§ **TASK PROMPT**
Take each line from the entries that holds "Geographic" and copy it out.
(RECORDS FOR THE EXERCISE begins)
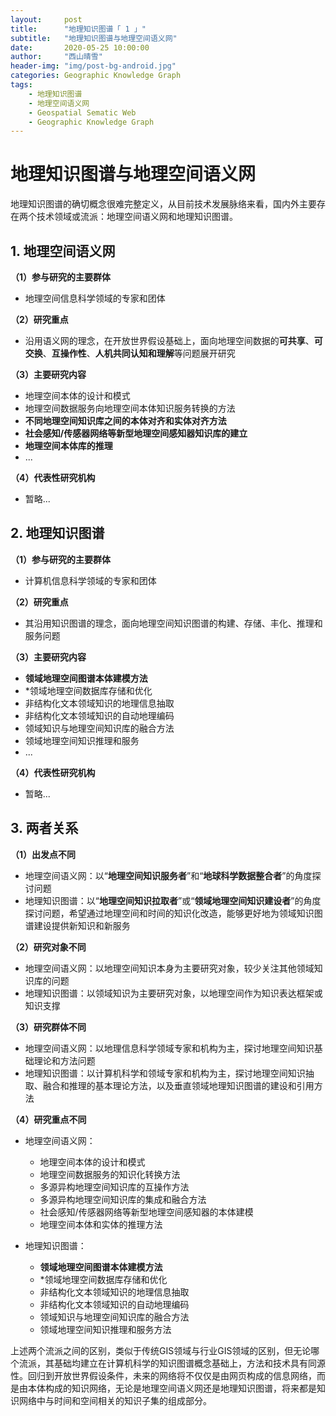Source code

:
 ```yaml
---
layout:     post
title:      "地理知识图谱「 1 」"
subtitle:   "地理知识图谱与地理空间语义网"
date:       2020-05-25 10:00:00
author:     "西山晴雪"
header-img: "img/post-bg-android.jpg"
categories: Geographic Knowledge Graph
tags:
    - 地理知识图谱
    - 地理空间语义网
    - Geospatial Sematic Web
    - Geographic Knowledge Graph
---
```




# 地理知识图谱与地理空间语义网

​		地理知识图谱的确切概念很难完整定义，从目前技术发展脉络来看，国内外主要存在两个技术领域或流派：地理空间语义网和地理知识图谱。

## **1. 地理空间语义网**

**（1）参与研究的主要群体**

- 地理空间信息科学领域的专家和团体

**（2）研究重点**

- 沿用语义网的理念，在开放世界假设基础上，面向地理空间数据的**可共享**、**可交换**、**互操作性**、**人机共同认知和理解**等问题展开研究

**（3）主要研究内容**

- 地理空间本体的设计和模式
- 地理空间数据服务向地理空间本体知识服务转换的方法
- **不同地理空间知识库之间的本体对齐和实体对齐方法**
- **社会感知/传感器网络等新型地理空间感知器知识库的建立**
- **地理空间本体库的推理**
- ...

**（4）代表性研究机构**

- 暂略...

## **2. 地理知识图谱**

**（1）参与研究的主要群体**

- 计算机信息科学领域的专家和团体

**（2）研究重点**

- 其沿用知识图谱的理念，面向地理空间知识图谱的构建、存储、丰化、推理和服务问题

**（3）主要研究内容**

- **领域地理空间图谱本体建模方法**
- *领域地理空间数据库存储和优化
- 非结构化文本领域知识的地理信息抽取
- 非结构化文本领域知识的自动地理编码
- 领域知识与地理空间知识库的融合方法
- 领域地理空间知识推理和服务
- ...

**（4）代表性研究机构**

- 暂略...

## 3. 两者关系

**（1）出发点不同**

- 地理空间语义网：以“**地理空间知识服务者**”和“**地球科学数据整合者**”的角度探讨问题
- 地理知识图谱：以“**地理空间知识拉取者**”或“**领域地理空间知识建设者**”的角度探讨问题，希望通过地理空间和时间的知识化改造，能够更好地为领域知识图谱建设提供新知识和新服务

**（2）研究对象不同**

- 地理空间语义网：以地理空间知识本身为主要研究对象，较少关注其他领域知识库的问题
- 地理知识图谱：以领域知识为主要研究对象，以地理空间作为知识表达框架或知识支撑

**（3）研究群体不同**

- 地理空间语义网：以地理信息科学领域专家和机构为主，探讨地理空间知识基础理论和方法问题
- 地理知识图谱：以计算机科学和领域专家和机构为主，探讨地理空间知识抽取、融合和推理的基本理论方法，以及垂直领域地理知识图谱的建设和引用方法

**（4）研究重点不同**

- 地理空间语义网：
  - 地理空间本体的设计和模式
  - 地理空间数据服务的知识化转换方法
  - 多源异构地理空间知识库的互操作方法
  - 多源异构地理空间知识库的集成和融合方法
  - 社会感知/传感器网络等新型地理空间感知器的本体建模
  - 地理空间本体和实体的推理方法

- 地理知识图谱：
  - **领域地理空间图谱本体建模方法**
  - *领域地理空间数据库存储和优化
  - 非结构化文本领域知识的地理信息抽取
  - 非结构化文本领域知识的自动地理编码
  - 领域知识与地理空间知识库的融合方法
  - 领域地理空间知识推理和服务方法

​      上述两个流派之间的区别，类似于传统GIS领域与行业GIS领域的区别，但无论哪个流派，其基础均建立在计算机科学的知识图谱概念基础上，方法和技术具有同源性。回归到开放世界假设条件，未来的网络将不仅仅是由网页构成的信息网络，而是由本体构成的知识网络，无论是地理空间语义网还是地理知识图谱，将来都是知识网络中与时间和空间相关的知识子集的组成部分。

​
(RECORDS FOR THE EXERCISE ends)
§ **FINAL ANSWER**
categories: Geographic Knowledge Graph
    - Geographic Knowledge Graph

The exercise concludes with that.